Ainda segundo publicado, a entrega daquilo que foi pactuado teve prazo expandido. Neste caso, por um ano, a contar de 16 de dezembro de 2025 para 10 de dezembro do ano que vem. Foi detalhado também que as demais cláusulas foram ratificadas.
Só que sobe
Quando da assinatura do contrato, o serviço custaria R$ 2.114.908,05. Porém, chama muito a atenção a quantidade de aditivos, que chegam a nove. Só de reajustes, o contrato encareceu em R$ 13.240.158,09. Agora, o contribuinte vai pagar R$ 15.355.066,14.
Ainda sobre os valores, já foram pagos R$ 12.471.898,91. Faltam executar, diz o Portal da Transparência, R$ 52.490,86.

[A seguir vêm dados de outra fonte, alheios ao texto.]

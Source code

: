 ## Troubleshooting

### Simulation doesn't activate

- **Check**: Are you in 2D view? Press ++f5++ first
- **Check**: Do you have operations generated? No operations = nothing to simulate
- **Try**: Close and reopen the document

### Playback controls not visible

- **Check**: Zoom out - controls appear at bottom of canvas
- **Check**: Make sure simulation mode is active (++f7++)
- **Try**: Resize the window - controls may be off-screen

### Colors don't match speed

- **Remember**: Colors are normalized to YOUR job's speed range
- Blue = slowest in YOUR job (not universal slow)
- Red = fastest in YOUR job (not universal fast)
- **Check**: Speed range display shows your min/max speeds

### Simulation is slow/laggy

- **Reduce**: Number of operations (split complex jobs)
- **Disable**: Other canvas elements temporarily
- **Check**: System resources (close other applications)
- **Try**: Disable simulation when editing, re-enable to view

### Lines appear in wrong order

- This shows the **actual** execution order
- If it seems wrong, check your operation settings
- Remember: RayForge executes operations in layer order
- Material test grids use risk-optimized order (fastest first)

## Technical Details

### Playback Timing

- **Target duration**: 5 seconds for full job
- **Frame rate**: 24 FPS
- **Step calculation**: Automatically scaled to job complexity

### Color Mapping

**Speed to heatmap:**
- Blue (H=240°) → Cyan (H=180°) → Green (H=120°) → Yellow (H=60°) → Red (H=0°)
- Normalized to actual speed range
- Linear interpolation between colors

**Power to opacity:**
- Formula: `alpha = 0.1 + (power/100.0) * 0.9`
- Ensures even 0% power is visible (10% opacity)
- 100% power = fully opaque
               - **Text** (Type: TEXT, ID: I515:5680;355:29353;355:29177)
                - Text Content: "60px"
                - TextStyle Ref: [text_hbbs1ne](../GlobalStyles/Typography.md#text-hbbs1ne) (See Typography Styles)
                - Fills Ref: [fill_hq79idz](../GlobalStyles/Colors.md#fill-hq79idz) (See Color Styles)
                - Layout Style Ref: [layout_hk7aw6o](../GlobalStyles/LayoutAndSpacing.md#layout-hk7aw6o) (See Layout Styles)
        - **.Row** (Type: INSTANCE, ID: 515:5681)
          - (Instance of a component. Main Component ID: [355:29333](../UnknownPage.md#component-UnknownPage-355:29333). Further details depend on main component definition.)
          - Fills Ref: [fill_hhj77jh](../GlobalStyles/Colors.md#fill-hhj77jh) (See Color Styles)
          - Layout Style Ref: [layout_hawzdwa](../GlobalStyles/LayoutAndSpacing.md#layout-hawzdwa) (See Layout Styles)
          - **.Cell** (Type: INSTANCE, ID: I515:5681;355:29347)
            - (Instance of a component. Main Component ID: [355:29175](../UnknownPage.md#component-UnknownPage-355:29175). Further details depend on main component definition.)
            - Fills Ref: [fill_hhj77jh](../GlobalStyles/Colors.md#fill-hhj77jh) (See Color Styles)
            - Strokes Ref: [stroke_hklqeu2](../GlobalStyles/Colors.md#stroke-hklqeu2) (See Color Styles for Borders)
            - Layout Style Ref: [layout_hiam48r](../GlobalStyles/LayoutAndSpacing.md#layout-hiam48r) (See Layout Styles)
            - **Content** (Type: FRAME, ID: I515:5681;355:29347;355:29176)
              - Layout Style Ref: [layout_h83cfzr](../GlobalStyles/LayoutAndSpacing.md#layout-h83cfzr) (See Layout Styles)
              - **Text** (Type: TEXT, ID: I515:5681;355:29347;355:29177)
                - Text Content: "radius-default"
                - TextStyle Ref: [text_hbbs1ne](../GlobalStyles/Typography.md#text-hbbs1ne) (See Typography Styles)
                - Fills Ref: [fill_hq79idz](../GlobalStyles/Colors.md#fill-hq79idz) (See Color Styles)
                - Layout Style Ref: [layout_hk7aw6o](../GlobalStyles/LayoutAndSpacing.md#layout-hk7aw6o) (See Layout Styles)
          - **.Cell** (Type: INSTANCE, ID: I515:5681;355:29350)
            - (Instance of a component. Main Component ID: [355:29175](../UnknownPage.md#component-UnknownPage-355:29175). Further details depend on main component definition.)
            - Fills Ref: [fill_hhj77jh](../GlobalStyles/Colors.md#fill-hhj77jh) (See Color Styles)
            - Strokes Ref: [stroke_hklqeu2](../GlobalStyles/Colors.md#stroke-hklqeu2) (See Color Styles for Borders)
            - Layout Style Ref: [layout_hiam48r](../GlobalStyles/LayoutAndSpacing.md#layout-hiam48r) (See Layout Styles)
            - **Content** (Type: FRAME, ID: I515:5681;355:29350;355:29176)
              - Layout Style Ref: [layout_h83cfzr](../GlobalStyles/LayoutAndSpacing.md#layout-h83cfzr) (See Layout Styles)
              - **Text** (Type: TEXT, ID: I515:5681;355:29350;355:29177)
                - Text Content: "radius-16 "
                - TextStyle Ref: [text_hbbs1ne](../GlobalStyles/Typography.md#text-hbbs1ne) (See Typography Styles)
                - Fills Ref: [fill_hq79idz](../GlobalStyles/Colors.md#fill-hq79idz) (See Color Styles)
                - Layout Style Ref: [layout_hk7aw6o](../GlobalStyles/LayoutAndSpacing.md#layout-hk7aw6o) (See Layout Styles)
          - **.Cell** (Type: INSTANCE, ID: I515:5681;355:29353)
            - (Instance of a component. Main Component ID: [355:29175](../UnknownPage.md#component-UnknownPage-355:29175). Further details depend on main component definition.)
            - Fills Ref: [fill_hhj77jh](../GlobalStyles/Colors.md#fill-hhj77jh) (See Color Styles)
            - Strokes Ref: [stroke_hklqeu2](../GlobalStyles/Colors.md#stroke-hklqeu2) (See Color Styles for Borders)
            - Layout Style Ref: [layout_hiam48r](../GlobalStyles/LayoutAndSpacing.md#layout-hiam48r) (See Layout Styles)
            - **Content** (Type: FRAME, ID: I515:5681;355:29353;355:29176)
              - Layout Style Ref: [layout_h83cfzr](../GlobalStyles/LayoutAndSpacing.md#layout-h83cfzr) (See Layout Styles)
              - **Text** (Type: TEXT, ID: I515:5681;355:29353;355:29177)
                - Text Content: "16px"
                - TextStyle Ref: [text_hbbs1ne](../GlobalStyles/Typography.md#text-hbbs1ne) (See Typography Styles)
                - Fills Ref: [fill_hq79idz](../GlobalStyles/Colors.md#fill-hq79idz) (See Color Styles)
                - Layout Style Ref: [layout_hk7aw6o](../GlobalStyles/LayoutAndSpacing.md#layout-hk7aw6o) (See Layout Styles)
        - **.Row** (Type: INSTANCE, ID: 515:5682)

Diante do volume de aditivos e do aumento expressivo do valor do contrato, a reportagem questionou a Prefeitura de Campo Grande sobre as justificativas técnicas e administrativas para as sucessivas alterações, bem como sobre a prorrogação do prazo de execução.
Também foram solicitados esclarecimentos sobre o estágio atual das obras nas estradas vicinais previstas, especialmente nas regiões da Chácara das Mansões e do Assentamento Abelhinha, e a correspondência entre os valores já pagos e a execução efetiva dos serviços.
Por fim, a administração municipal foi questionada sobre a fiscalização do contrato, eventuais sanções à empresa e se o município considera que o investimento, nos moldes atuais, atende ao interesse público. Ainda não houve retorno, mas o espaço fica aberto para posicionamento.